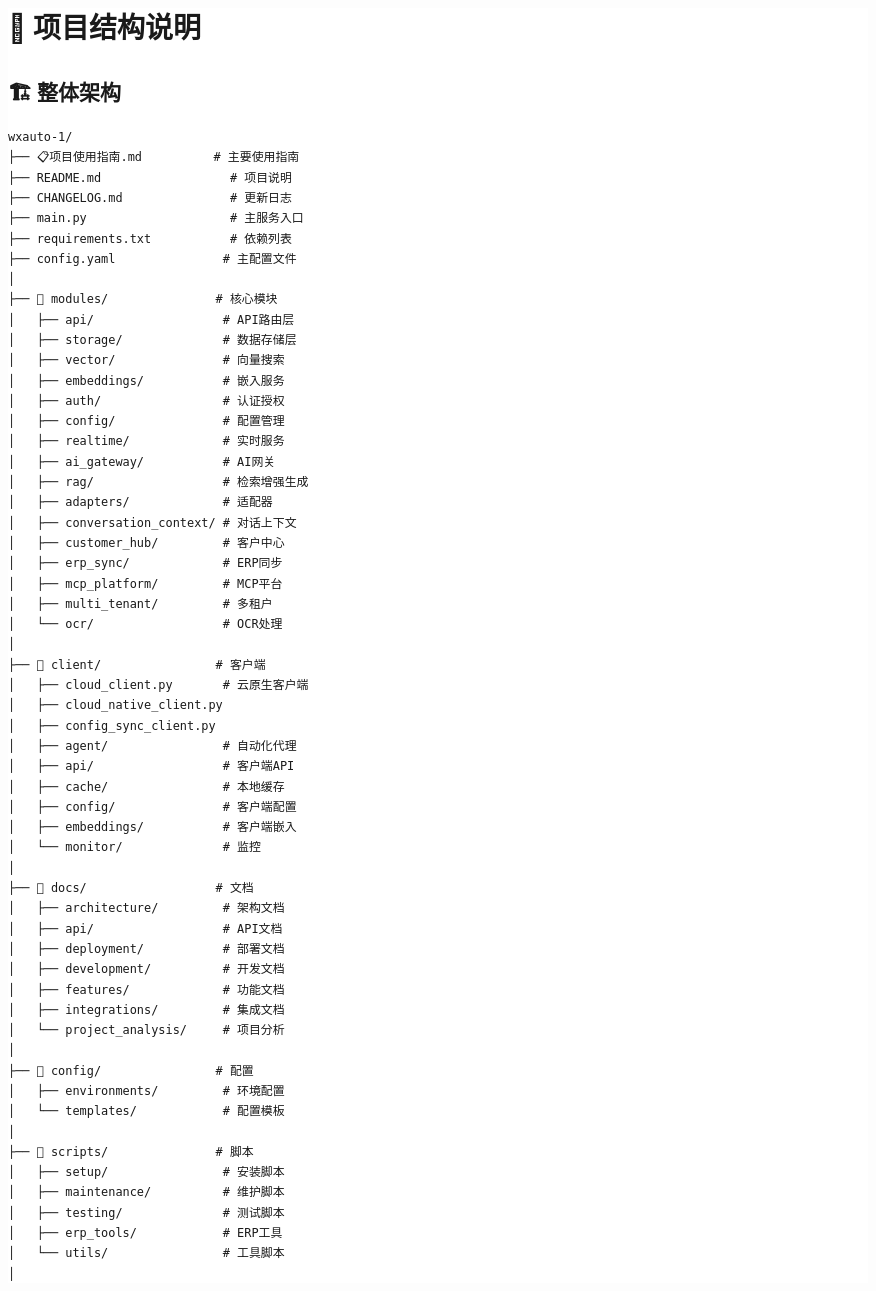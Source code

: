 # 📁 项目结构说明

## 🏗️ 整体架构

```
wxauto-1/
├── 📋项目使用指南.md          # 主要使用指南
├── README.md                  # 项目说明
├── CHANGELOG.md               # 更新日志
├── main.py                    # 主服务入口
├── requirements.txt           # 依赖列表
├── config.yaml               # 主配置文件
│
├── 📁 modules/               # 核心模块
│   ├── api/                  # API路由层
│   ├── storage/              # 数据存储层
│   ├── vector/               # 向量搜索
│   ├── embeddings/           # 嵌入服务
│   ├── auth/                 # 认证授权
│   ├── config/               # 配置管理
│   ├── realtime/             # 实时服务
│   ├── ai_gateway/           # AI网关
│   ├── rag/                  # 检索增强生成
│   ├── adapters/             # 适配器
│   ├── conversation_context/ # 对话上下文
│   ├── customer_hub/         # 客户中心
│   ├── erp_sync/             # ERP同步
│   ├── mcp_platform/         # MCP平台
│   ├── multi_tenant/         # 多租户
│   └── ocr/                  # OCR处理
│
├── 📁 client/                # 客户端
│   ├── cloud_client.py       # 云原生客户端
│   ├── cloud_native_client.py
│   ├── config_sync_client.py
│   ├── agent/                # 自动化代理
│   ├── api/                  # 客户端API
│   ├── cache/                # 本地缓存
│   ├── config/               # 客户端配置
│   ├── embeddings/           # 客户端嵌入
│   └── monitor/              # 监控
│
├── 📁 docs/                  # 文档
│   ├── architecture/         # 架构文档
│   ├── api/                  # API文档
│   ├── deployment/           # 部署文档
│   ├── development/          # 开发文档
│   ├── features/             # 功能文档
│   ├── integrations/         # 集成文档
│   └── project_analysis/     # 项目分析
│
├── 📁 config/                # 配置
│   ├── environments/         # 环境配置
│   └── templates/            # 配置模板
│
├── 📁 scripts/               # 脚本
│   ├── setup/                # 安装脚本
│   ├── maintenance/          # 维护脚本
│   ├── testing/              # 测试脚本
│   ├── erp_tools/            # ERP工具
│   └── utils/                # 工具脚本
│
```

━━━━

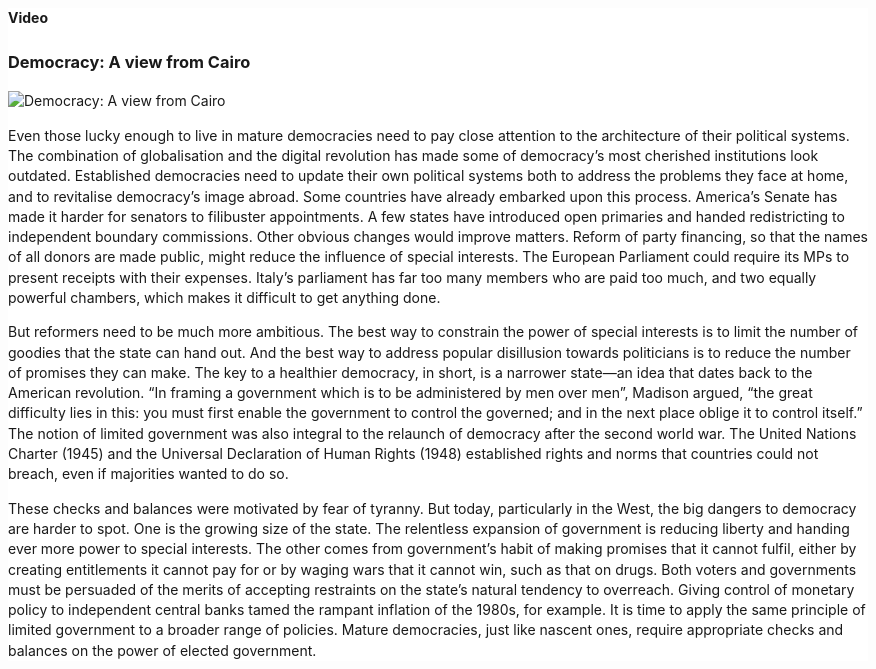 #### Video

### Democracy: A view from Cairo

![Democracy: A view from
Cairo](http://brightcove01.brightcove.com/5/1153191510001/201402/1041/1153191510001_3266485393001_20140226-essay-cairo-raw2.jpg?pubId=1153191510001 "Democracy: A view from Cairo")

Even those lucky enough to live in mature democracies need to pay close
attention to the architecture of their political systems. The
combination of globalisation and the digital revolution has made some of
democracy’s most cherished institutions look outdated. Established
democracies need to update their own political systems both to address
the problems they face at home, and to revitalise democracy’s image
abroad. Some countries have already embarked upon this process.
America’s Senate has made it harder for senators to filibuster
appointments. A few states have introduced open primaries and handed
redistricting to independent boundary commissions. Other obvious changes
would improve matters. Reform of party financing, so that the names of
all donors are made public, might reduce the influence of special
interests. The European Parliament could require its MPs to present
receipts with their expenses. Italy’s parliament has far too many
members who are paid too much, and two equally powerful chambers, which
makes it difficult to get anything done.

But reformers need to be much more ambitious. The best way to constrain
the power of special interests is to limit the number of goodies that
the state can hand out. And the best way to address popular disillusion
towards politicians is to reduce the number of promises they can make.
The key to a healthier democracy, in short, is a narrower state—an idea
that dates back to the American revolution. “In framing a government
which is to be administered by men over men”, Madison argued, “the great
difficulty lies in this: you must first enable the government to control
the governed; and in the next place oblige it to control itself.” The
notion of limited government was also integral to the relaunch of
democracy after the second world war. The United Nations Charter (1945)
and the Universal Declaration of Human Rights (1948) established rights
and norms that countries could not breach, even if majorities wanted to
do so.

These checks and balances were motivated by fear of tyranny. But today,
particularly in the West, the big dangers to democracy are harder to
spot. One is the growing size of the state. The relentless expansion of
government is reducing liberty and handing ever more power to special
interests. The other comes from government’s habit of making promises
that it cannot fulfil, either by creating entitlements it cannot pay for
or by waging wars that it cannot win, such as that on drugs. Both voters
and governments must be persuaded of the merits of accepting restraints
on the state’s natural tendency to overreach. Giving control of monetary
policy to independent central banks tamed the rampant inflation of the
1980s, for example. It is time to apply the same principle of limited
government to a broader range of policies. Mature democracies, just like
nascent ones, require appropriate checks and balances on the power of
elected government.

━━━━

TASK TO COMPLETE>
Copy out only the lines of the records above from the one with "government to a" through the one with "elected government.", exactly as they stand, both included.

WORKED SOLUTION>
government to a broader range of policies. Mature democracies, just like
nascent ones, require appropriate checks and balances on the power of
elected government.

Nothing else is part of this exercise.